Sara Kaljuvee
- Born: February 7, 1993 (age 33) Toronto, Ontario
- Height: 165 cm (5 ft 5 in)
- Weight: 74 kg (163 lb)
- University: St. Francis Xavier University

Rugby union career
- Position: Centre

International career
- Years: Team / Apps / (Points)
- Canada / 21
- Correct as of 2024-12-20

National sevens team
- Years: Team /  / Comps
- 2013–Present: Canada
- Medal record
Women's rugby sevens
Representing Canada
Olympic Games
| Bronze medal – third place | 2016 Rio | Team competition |
Pan American Games
| Gold medal – first place | 2015 Toronto | Team competition |
| Gold medal – first place | 2019 Lima | Team competition |

= Sara Kaljuvee =

Canadian rugby union and sevens player

Sara Lynn Kaljuvee (born February 7, 1993) is a Canadian rugby sevens and fifteens player. She won a bronze medal at the 2016 Summer Olympics, and competed for Canada at the delayed 2021 Rugby World Cup.

== Rugby career ==

=== 2015–19 ===
In 2016, Kaljuvee was named to Canada's first ever women's rugby sevens Olympic Team. She is a two time gold medalist at the 2015 Pan American Games and the 2019 Pan American Games in Lima, Peru as a member of the Canada women's national rugby sevens team.

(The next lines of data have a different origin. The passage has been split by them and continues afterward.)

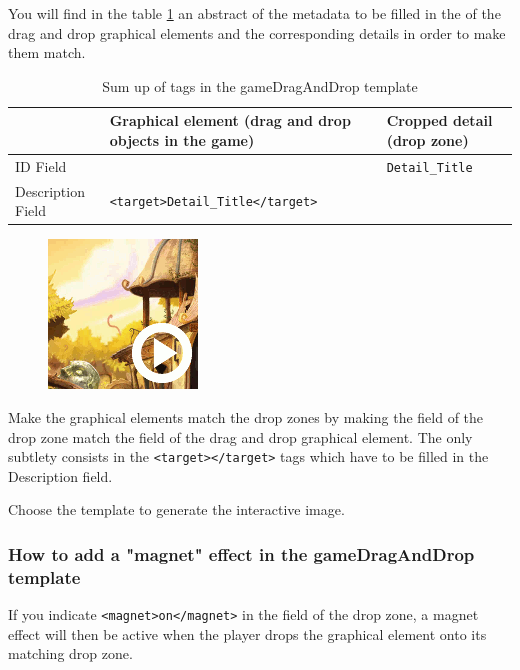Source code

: You will find in the table \ref{tag2_sumup} an abstract of the metadata to be filled in the  
of the drag and drop graphical elements and the corresponding details in order to make them match.

\begin{table}
\begin{tabular}{|p{}|p{2.5in}|p{1.5in}|}
\hline
 & Graphical element (drag and drop objects in the game) & Cropped detail (drop zone)\\
\hline
ID Field & & \verb|Detail_Title|\\
\hline
Description Field & \verb|<target>Detail_Title</target>| & \\
\hline
\end{tabular}
\caption{Sum up of tags in the gameDragAndDrop template}
\label{tag2_sumup}
\end{table}

\begin{figure}
  \centering
  \includegraphics[scale=0.7]{./images/gameDragAndDrop} 
\end{figure}


Make the graphical elements match the drop zones by 
making the  field of the drop zone match
the  field of the drag and drop graphical element. 
The only subtlety consists in the  \verb|<target></target>| tags which have to be filled in the \chemin
{Description} field.

Choose the template  to generate the interactive image.



\subsubsection{How to add a "magnet" effect in the gameDragAndDrop template}

If you indicate \verb|<magnet>on</magnet>| in the  field of the drop zone, a magnet effect will then be active when the player drops the 
graphical element onto its matching drop zone.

Kaljuvee was a part of the first ever women's Commonwealth Games tournament in 2018. She was also a member of the 2018 Sevens World Cup Team.

=== 2022–23 ===
In 2022, Kaljuvee was selected and competed as the starting center in Canada's fifteens squad for the Rugby World Cup in New Zealand. She scored a try against Fiji in a warm-up match before the World Cup.

Kaljuvee was named in Canada's traveling squad for the 2023 Pacific Four Series. She started in her sides Pacific Four loss to the Black Ferns, they went down 21–52.

In 2023, Kaljuvee featured in the Premier Rugby Sevens tournament and captained the Pittsburgh Steeltoes.